▸ **DIRECTIONS**
Copy, word for word, each line of the data below from the first through the line containing "Campaign Standard (pratonton)", and stop there.

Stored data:
○ ○ ○ ○ ○ ○ ○

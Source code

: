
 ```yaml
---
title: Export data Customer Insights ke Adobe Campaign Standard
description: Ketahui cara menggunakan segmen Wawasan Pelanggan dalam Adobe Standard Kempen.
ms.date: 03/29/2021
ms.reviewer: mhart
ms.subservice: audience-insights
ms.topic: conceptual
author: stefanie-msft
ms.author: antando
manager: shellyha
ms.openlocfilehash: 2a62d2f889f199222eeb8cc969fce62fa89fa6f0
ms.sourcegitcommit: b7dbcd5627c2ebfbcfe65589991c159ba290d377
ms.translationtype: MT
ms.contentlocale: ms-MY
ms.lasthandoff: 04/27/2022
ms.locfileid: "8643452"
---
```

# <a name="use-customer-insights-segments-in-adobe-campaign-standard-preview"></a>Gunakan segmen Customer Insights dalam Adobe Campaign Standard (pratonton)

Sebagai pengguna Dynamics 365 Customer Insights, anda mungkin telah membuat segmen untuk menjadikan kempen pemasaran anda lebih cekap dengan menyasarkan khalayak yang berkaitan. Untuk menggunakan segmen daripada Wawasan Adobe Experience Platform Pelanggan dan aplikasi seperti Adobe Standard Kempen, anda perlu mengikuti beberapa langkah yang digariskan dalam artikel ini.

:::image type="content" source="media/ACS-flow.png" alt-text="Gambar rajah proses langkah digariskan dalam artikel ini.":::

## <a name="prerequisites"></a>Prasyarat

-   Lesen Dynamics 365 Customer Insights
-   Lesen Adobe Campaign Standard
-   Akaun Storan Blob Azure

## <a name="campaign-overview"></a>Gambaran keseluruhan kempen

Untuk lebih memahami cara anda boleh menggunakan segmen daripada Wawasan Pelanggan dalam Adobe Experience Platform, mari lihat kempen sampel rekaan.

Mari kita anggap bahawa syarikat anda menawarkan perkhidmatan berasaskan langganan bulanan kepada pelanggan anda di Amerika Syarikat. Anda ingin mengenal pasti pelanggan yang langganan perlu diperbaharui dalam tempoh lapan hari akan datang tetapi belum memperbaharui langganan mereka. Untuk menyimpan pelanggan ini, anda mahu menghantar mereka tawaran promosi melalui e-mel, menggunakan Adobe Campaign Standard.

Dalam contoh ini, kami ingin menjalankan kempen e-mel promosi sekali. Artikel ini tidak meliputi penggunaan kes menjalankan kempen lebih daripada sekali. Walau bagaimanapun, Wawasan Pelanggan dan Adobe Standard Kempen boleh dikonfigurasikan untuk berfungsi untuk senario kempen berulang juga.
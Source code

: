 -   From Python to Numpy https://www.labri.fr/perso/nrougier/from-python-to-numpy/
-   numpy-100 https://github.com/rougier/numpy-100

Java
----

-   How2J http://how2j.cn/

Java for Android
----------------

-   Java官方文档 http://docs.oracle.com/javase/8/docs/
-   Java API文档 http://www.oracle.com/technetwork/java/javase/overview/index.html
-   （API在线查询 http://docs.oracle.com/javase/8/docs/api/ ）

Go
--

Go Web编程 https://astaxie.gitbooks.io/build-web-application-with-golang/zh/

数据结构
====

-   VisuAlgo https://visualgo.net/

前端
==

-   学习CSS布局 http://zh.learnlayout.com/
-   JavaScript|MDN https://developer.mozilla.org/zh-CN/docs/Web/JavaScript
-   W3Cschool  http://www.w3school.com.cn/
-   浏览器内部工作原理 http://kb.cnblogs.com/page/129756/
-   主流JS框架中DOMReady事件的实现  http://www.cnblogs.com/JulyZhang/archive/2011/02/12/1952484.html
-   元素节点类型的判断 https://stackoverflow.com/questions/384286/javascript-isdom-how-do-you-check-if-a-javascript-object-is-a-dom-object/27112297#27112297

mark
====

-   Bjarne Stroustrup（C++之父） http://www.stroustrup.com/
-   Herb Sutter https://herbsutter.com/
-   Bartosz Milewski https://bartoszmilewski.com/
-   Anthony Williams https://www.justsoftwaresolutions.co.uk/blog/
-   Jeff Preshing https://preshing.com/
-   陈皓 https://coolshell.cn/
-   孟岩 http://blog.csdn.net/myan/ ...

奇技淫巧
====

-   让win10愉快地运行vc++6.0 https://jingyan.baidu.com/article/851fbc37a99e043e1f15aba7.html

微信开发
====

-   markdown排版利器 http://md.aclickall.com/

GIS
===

○ ○ ○ ○ ○ ○ ○

▸ **ANSWER AREA**
Source code

:
 ```yaml
---
title: Export data Customer Insights ke Adobe Campaign Standard
description: Ketahui cara menggunakan segmen Wawasan Pelanggan dalam Adobe Standard Kempen.
ms.date: 03/29/2021
ms.reviewer: mhart
ms.subservice: audience-insights
ms.topic: conceptual
author: stefanie-msft
ms.author: antando
manager: shellyha
ms.openlocfilehash: 2a62d2f889f199222eeb8cc969fce62fa89fa6f0
ms.sourcegitcommit: b7dbcd5627c2ebfbcfe65589991c159ba290d377
ms.translationtype: MT
ms.contentlocale: ms-MY
ms.lasthandoff: 04/27/2022
ms.locfileid: "8643452"
---
```

# <a name="use-customer-insights-segments-in-adobe-campaign-standard-preview"></a>Gunakan segmen Customer Insights dalam Adobe Campaign Standard (pratonton)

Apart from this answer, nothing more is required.